The compiler will convert this text to machine code, and the linker will form it all into an executable file image.

I first started to get interested in C, as opposed to Assembler, when I realised there was a group within our company that had written the UTS emulator in C, that ran in a Unix box. And even later, about the time Microsoft Windows 3.1 was taking hold, the emulator had to take on a GUI interface, and that just could not be written in Assembler.

At about the same time we had many important meeting about using C++, or OO, to code the emulator, and spent many happy hours trying to extract, form, understand how to again re-write the emulator using the newer, modern language, but that project never proceeded, so we were left with a C emulator that used some lower components still in Assembler.

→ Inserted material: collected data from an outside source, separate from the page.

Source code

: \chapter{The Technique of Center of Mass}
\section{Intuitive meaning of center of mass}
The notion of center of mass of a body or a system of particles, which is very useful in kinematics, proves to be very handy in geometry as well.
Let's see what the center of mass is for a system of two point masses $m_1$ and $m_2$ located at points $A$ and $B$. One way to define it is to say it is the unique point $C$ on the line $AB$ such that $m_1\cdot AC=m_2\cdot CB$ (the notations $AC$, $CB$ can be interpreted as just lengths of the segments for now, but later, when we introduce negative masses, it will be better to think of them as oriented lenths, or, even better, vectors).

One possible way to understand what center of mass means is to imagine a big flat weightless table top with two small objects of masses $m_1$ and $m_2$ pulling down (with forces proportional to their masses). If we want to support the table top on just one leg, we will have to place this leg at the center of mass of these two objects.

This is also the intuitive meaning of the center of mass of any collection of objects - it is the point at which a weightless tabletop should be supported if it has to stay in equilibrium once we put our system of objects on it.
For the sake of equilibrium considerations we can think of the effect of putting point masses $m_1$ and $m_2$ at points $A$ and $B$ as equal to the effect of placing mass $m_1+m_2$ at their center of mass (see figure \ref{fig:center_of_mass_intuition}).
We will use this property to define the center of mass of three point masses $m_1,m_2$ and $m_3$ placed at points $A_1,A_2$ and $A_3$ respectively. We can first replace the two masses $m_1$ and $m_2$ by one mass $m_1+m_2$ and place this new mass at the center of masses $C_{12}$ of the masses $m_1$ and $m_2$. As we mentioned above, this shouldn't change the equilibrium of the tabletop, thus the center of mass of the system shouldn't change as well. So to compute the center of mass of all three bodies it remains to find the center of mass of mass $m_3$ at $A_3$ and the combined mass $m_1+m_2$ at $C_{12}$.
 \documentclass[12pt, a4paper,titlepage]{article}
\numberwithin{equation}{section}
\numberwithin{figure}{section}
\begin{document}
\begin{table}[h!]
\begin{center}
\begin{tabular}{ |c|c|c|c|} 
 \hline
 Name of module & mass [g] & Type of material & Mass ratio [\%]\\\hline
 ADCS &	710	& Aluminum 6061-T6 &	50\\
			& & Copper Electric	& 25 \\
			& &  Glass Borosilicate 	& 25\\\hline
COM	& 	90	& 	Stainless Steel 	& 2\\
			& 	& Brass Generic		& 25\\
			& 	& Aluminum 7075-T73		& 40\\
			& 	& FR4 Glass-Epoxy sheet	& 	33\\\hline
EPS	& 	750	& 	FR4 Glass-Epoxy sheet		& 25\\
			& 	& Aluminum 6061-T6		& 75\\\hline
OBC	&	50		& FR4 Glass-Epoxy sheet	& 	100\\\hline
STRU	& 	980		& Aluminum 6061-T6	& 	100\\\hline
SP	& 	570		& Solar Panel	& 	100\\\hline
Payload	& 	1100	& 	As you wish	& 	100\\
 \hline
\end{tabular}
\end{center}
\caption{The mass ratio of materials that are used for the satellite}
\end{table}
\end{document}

Like all coding languages, you must learn the set of 'reserved' words, like 'if ... else', 'switch ... case', etc, and the general library functions, like strlen, strcpy, strcat, etc, etc, etc. I had one friend who believed it was counter intuitive, where 'var = 2;' assigned the value 2 into the variable, while 'if( var == 2 )' was how to compare the two values ...

I can not even estimate how many lines of C code I have written, but believe it would stretch into miles, and miles ... Although I have noted changes in my 'style' over the many years, I do not think there is only one 'best' style. In any case, modern integrated development environments, IDE, enforce their own 'style' on a programmer.